After a fun train trip, they arrive in Washington. Terri and Eric stay at with a large family whose house is a model of organization and efficiency. Sunny's hostess is disappointed in Sunny, with her sprained ankle and bad attitude due to her unresolved argument with Jeff. And Steena? Here's Steena, at the Pacific Ocean for the first time:
"'Oh,' she cried exultantly. For there it was--blue-gray-green swells of water cresting into white foam and spilling out on the wet, sandy beach again and again and again in cosmic precision. There was the rest of it, too, gigantic swells undulating as far as her eyes could see--as ar as they could have seen if she had had glasses on top of her glasses. Unimaginable miles away the same ocean was washing ashore in the shadow of a pagoda in China, along the jungles of South America, by some sheep farmer in Australia. The ocean--the Pacific Ocean . . .
. . . Then she was running again, half in and half out of the water, eyes shining and heart nearly bursting because somehow, half a world away from the place she had been born and lived all her life, she had found her true home."
I love this, because as a young girl growing up in Minnesota within 30 miles of her entire extended family, the idea that you might belong someplace other than where you were born was an amazing one. And really, kind of an innovative one for teen fiction of the 1950s.
Steena also meets Ralph, whose family owns a cranberry bog. He takes her to Seattle, where she gets a post-graduation job and place to live. More trip fun ensues, including a trip to Canada. The trip ends and the seniors head back to Nebraska, with the exception of Sunny, who takes a side trip along the way.

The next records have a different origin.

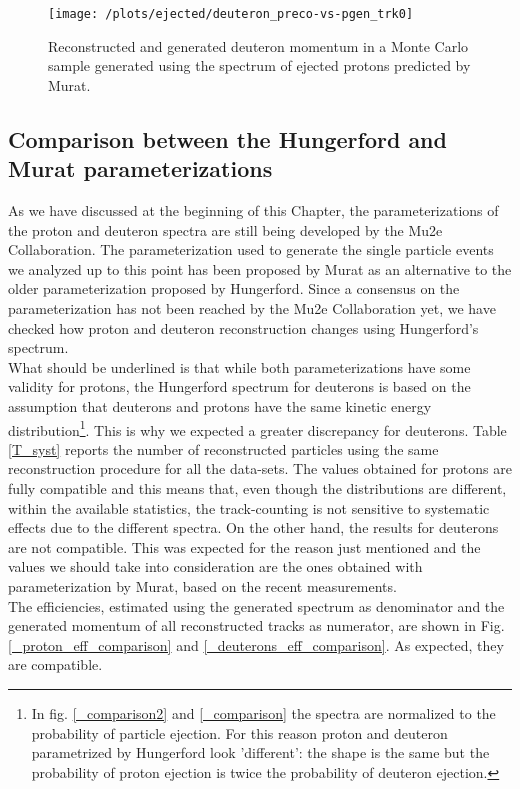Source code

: \documentclass[12pt,a4paper,openright, oneside, titlepage]{book} %
\begin{document}
\begin{figure}[!htb]
\centering
\texttt{[image: /plots/ejected/deuteron\_preco-vs-pgen\_trk0]}
\caption[Deuteron reconstructed vs generated momentum]
{Reconstructed and generated deuteron momentum in a Monte Carlo sample generated using the spectrum of ejected protons predicted by Murat.}
\label{_deuteron_preco-vs-pgen_trk0}
\end{figure}

\subsection{Comparison between the Hungerford and Murat parameterizations}
As we have discussed at the beginning of this Chapter, 
the parameterizations of the proton and deuteron spectra are still being developed
by the Mu2e Collaboration. 
The parameterization used to generate the single particle events 
we analyzed up to this point has been proposed by Murat 
as an alternative to the older parameterization proposed by Hungerford. 
Since a consensus on the parameterization
has not been reached by the Mu2e Collaboration yet, 
we have checked how proton and deuteron reconstruction changes using Hungerford's spectrum.\\
What should be underlined is that while both parameterizations have some validity for protons, 
the Hungerford spectrum for deuterons is based on the assumption that 
deuterons and protons have the same kinetic energy distribution\footnote{In fig. \ref{_comparison2} and \ref{_comparison} the spectra are normalized to the probability of particle ejection. For this reason proton and deuteron parametrized by Hungerford look 'different': the shape is the same but the probability of proton ejection is twice the probability of deuteron ejection.}. 
This is why we expected a greater discrepancy for deuterons. 
Table \ref{T_syst} reports the number of reconstructed particles 
using the same reconstruction procedure for all the data-sets. 
The values obtained for protons are fully compatible and this means that, 
even though the distributions are different, 
within the available statistics, 
the track-counting is not sensitive to systematic effects due 
to the different spectra.
On the other hand, the results for deuterons are not compatible. 
This was expected for the reason just mentioned 
and the values we should take into consideration are the ones
obtained with parameterization by Murat, based on the recent measurements.\\
The efficiencies, estimated using the generated spectrum as denominator
and the generated momentum of all reconstructed tracks as numerator, 
are shown in Fig. \ref{_proton_eff_comparison} and \ref{_deuterons_eff_comparison}. 
As expected, they are compatible.
\end{document}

As she explains to her hostess when the Deepcove students come for their part of trip:
"'I'd had a fight with Jeff. That's why I was such a grade A drip all the time in Deepcove. So on the way home I decided I had to see Jeff, even if they burned me at the stake for it. I ditched the train and took a bus to where he lives, straightened things out, collected this ring, and came on home.'"
The Deepcove students get settled in with their host families and explore the area. Over at Terri and Eric's house, Terri has implemented some of the efficiency methods she learned from her host family. And since Sunny has dropped out of the competition, Terri has the opportunity to compete for a home ec scholarship. During this competition, Terri has to use grocery ads to fix menus and plan a grocery shopping trip for a family of five; make a meal consisting of meat loaf, baked potatoes and cherry pie; create clothing out of feed sacks; mend clothing, and finally:
"with the aid of cardboard diagrams and swatches of cloth decorated a house. This was pure joy. It was such fun to move funiture around, to choose drapes and paint colors. This was the creative side of housework, and since Terri had read so many decorating magazines and had dreamed so much of a home of her own, this project was easy and pleasant for her."
This is another of my favorite parts. I totally fantasized about how I would do in this competition, having spent a strange amount of my childhood obsessed with household hints and decorating. By the way, home ec sounds like such an outdated concept, but every part of this competition is televised every day on HGTV and the Food Network. Let's reclaim the label of home ec! Yeah!